ALEPHO is the other word. It meant to massage or knead into the body. The material used was either olive oil or an ointment. Both had some of the best medicinal properties of the time.

The word translated “anoint” in James in ALEPHO. Therefore, if a person is going to do literally what the passage actually says, they should not put oil on the brow but massage the entire body with olive oil or an ointment.

What the text teaches is the use of the best medicine available. Such oil and ointments were among the best medicine of the time of the writing by James. Jewish Rabbis writing at the same time recorded their confidence in such treatment. In the story of the Good Samaritan the man who had been beaten was anointed with oil. It had a healing effect and stopped bleeding.

Based on what is actually taught in James it is not proper to simply put oil on the brow of a sick person and pray. The appeal made by James is for the best medicine available to be used along with prayer. Therefore, it is expedient that proper medical treatment be used. This is a commendation of the use of medicine. Christians should seek and use medical help.

Likewise, the urgent appeal in James is for prayer for the sick. Faithful Christians should privately and collectively pray.

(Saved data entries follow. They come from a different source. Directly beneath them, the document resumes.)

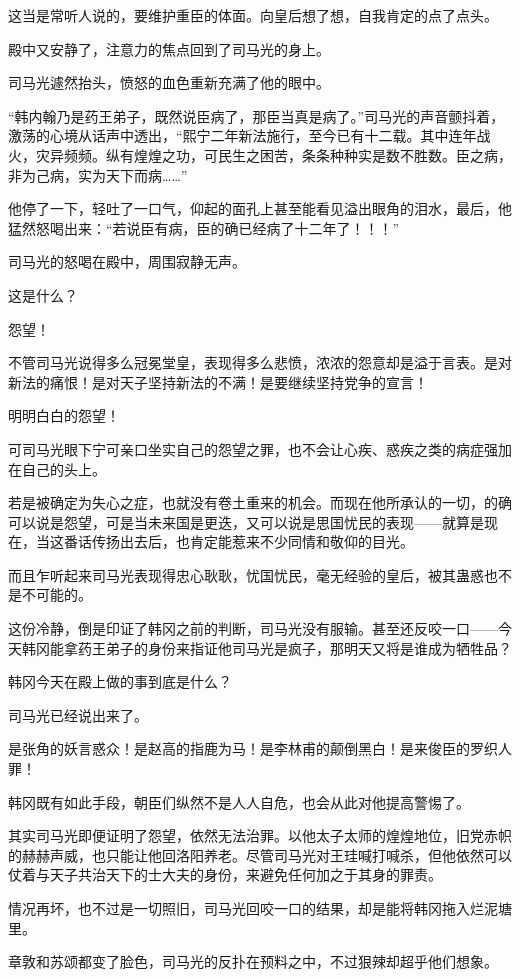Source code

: 这当是常听人说的，要维护重臣的体面。向皇后想了想，自我肯定的点了点头。

殿中又安静了，注意力的焦点回到了司马光的身上。

司马光遽然抬头，愤怒的血色重新充满了他的眼中。

“韩内翰乃是药王弟子，既然说臣病了，那臣当真是病了。”司马光的声音颤抖着，激荡的心境从话声中透出，“熙宁二年新法施行，至今已有十二载。其中连年战火，灾异频频。纵有煌煌之功，可民生之困苦，条条种种实是数不胜数。臣之病，非为己病，实为天下而病……”

他停了一下，轻吐了一口气，仰起的面孔上甚至能看见溢出眼角的泪水，最后，他猛然怒喝出来：“若说臣有病，臣的确已经病了十二年了！！！”

司马光的怒喝在殿中，周围寂静无声。

这是什么？

怨望！

不管司马光说得多么冠冕堂皇，表现得多么悲愤，浓浓的怨意却是溢于言表。是对新法的痛恨！是对天子坚持新法的不满！是要继续坚持党争的宣言！

明明白白的怨望！

可司马光眼下宁可亲口坐实自己的怨望之罪，也不会让心疾、惑疾之类的病症强加在自己的头上。

若是被确定为失心之症，也就没有卷土重来的机会。而现在他所承认的一切，的确可以说是怨望，可是当未来国是更迭，又可以说是思国忧民的表现——就算是现在，当这番话传扬出去后，也肯定能惹来不少同情和敬仰的目光。

而且乍听起来司马光表现得忠心耿耿，忧国忧民，毫无经验的皇后，被其蛊惑也不是不可能的。

这份冷静，倒是印证了韩冈之前的判断，司马光没有服输。甚至还反咬一口——今天韩冈能拿药王弟子的身份来指证他司马光是疯子，那明天又将是谁成为牺牲品？

韩冈今天在殿上做的事到底是什么？

司马光已经说出来了。

是张角的妖言惑众！是赵高的指鹿为马！是李林甫的颠倒黑白！是来俊臣的罗织人罪！

韩冈既有如此手段，朝臣们纵然不是人人自危，也会从此对他提高警惕了。

其实司马光即便证明了怨望，依然无法治罪。以他太子太师的煌煌地位，旧党赤帜的赫赫声威，也只能让他回洛阳养老。尽管司马光对王珪喊打喊杀，但他依然可以仗着与天子共治天下的士大夫的身份，来避免任何加之于其身的罪责。

情况再坏，也不过是一切照旧，司马光回咬一口的结果，却是能将韩冈拖入烂泥塘里。

章敦和苏颂都变了脸色，司马光的反扑在预料之中，不过狠辣却超乎他们想象。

Once these two things have been done the Christian can know all that God requires has been done. God’s response is then based on His love and knowledge. Confidently, persons having done what the Lord asks can be assured that whether their beloved is healed or not they did all God required by using the best medicine available and praying.

God’s response, though not always immediately understood, can be accepted with assurance knowing His action to be motivated by love and knowledge beyond our own. Therefore:

“Rejoice evermore, Pray without ceasing.
In everything give thanks.”
(I Thessalonians 5: 16 – 18)


A popular form of zealous prayer often offered by conscientious and earnest persons is for a “fresh anointing.” The intent is admirable and the act is broadly practiced, but it is not Scriptural.

In James 4:5 it is stated, “The Spirit that dwelleth in us…” it comes from a verb root meaning “to cause to take up residence.” At the moment of salvation the Holy Spirit is caused by God the Father to take up residence in the believer once and for all. I John 2:27 used the expression “to abide” in the sense of “to remain.”

John 14:17 lets us know that the Holy Spirit is placed within the believer. I Cor. 12:13 speaks of being baptized by the Holy Spirit into the body of Christ and makes it clear this happens to all believers at the moment of salvation.

The anointing with the Spirit is a Biblical reference to God the Father causing God the Holy Spirit to take up permanent residence in a believer at the moment of salvation. It takes place just once. It is never repeated.

Rather than pray for a fresh anointing, the intent of which is admirable, pray that a person or event might be filled with the Spirit. This is Scriptural. Even more simple language which is understood by people today is “May Christ control and direct this person (or event). May all that is done be within His will.” There are many ways to express this same basic concept.